Regular Expressions and Finite State Transducers

Regex patterns efficiently match number formats, dates, and times. Finite state transducers (FSTs) encode transformation rules compactly, handling the complex morphological changes common in Indian languages.

These are fast, deterministic, and debuggable—critical properties for production systems.

Neural Text Normalization: Promise and Problems

Recent approaches use sequence-to-sequence models trained end-to-end. Input: raw text. Output: normalized, pronounceable text.

The model learns patterns from millions of examples, handling novel cases better than rules. But training data requirements are massive, and debugging failures is nightmarish. When the model mispronounces "1,50,000," understanding why requires model interpretation techniques most teams don't have.

Why Most Systems Get This Wrong (And What It Costs)

Text normalization is unglamorous infrastructure work. It doesn't make for impressive demos. Investors don't ask about it. But it's the foundation that determines whether your TTS sounds professional or amateur.

Over-normalization expands everything mechanically. "COVID-19" becomes "coronavirusdisease twenty nineteen" instead of the natural "covid nineteen." Brand names, acronyms, and common abbreviations often sound better as-is.

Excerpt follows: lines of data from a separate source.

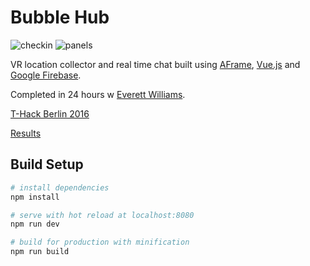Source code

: # Bubble Hub

![checkin](https://github.com/okwme/bubblehub/blob/master/static/checkin-gif.gif "Check In")
![panels](https://github.com/okwme/bubblehub/blob/master/static/panels-gif.gif "Panels")

VR location collector and real time chat built using [AFrame](https://github.com/aframevr/aframe), [Vue.js](https://github.com/vuejs/vue) and [Google Firebase](https://github.com/firebase/).

Completed in 24 hours w [Everett Williams](https://github.com/evvvritt).

[T-Hack Berlin 2016](https://www.eventbrite.com/e/thack-berlin-travel-hackathon-tickets-28658605661#)

[Results](https://www.tnooz.com/article/thack-berlin-Nov-2016/)

## Build Setup

``` bash
# install dependencies
npm install

# serve with hot reload at localhost:8080
npm run dev

# build for production with minification
npm run build
```
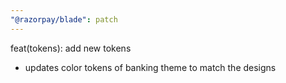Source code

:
 ```yaml
---
"@razorpay/blade": patch
---
```


feat(tokens): add new tokens
- updates color tokens of banking theme to match the designs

Inconsistent handling picks different conventions randomly. If you expand "5 PM" as "five PM" in one sentence, don't suddenly say "seventeen hundred hours" in the next.

Ignoring prosody treats normalization as pure text transformation. But normalization affects how speech flows. A long number string "9876543210" said without chunking is incomprehensible. Break it into digestible pieces: "nine eight seven six five, four three two one oh."

The Path Forward: Living, Evolving Systems

Text normalization will never be "solved" because language evolves. New abbreviations emerge. Cultural conventions shift. Slang becomes mainstream. Your normalization system needs continuous updates.

Production systems require ongoing maintenance: monitoring real-world usage, collecting error cases, updating rules and models, testing comprehensively.

This is why text normalization is infrastructure, not a feature you build once and forget. It's a living system that grows with language itself.

Because great TTS isn't just about voice quality and prosody. It's about fundamentally understanding what text actually means before you try to speak it. And that understanding—converting "₹1,50,000 by 15/03/2025" into natural speech—is far harder than most teams realize until they're deep in production and users are complaining about nonsensical pronunciations.

Build this foundation right, or spend months fixing embarrassing errors after launch. Those are your options. When building your own TTS pipeline, text normalization must be a first-class component from day one. And when building low-latency TTS pipelines, remember that normalization latency compounds with all other stages—efficient, streaming normalization is essential for meeting real-time constraints.